La poetessa va alla ricerca di questi spazi, definiti erroneamente nel parlato comune come ‘vuoti’, giacché, come spiega nell’introduzione stessa al testo, non esiste qualcosa come ‘un vuoto d’aria’: l’aria è libertà, dunque presenza e vita.

Ma allora a cosa fa riferimento il vuoto delle sue poesie?

In contrapposizione alla libertà e alla leggerezza del vento, il vuoto fa capolino dietro ogni verso, viene nominato ben diciannove volte fra le sue pagine e si fa portavoce crudele delle mancanze dell’io (“ogni esperienza è la soluzione/ alla sollecitudine dei vuoti”).

In questo senso, l’immagine del volo diviene la metafora del tentativo di risanare la frattura fra vita e sua negazione, fra natura e artificialità: un anelito a tratti stentoreo, incapace di decollare senza pericolo, a tratti forte di grandi slanci(“Mi trovo tra le ombre di passaggi radenti/ mi scuoto al decollo dei cigni sul Lago/ come un’onda che ne scavalca un’altra”).

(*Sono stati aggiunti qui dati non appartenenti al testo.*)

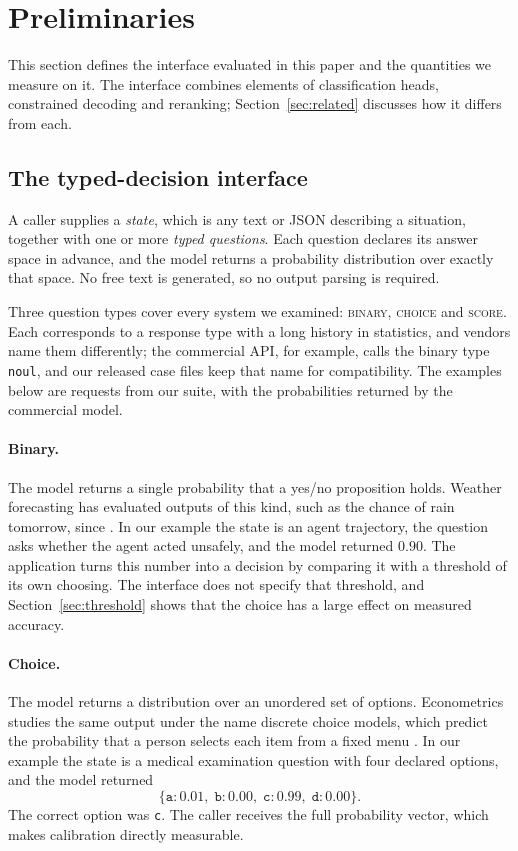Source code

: \section{Preliminaries}
\label{sec:typed}

This section defines the interface evaluated in this paper and the quantities we
measure on it. The interface combines elements of classification heads,
constrained decoding and reranking; Section~\ref{sec:related} discusses how it
differs from each.

\subsection{The typed-decision interface}

A caller supplies a \emph{state}, which is any text or JSON describing a
situation, together with one or more \emph{typed questions}. Each question
declares its answer space in advance, and the model returns a probability
distribution over exactly that space. No free text is generated, so no output
parsing is required.

Three question types cover every system we examined: \textsc{binary},
\textsc{choice} and \textsc{score}. Each corresponds to a response type with a
long history in statistics, and vendors name them differently; the commercial API,
for example, calls the binary type \texttt{noul}, and our released case files keep
that name for compatibility. The examples below are requests from our suite, with
the probabilities returned by the commercial model.

\paragraph{Binary.} The model returns a single probability that a yes/no
proposition holds. Weather forecasting has evaluated outputs of this kind, such as
the chance of rain tomorrow, since \citet{brier1950}. In our example the state is an agent
trajectory, the question asks whether the agent acted unsafely, and the model
returned $0.90$. The application turns this number into a decision by comparing
it with a threshold of its own choosing. The interface does not specify that
threshold, and Section~\ref{sec:threshold} shows that the choice has a large
effect on measured accuracy.

\paragraph{Choice.} The model returns a distribution over an unordered set of
options. Econometrics studies the same output under the name discrete choice
models, which predict the probability that a person selects each item from a
fixed menu \citep{mcfadden1974conditional}. In our example the state is a medical
examination question with four declared options, and the model returned
\[
  \{\texttt{a}: 0.01,\; \texttt{b}: 0.00,\; \texttt{c}: 0.99,\; \texttt{d}: 0.00\}.
\]
The correct option was \texttt{c}. The caller receives the full probability
vector, which makes calibration directly measurable.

Si alternano casualmente gli artifici umani per metterlo in atto (aeronautica, hovering ecc..) e i ‘voli’ della fantasia, motivati spesso da richiami fanciulleschi (“Sono il filo che cuce le ali/ giocando con l’equilibrio dell’acrobata”).

Il confronto fra natura e costruzione umana, suggerito in molte altre poesie, amplifica la profondità di questa distanza, fra l’ego e il suo completamento.

Con la natura che si avvicina, che consola e asciuga i dolori (“perdiamoci nel fango a giocare/ dischiudendo le ali all’aurora boreale”).

Con la felice digressione in una realtà onirica, giustifica in parte dalla tensione emotiva dei passaggi più intensi (“le erbe fioriscono/ in occhi e pelle,/ le tue mani pulite/ parlano di gentilezza“).

Il vuoto infine viene superato con il dono e la devozione.

Nella simbologia delle poesie il sacrificio è spesso sublimato con gesti di gentilezza e di cura della vita, con doni preziosi per chi abbia l’accortezza di cogliere e riconoscerli.

Con lo sviluppo della narrazione, con il susseguirsi dei voli, si raggiunge l’ultima poesia con la sensazione di aver compiuto il completamento della trasformazione, doloroso ma naturale.

Ma del resto, come scriveva Luis Sepulveda, “nessun uccello vola appena nato, ma arriva il momento in cui il richiamo dell’aria è più forte della paura di cadere e allora la vita gli insegna a spiegare le ali”. (Nerio Vespertin)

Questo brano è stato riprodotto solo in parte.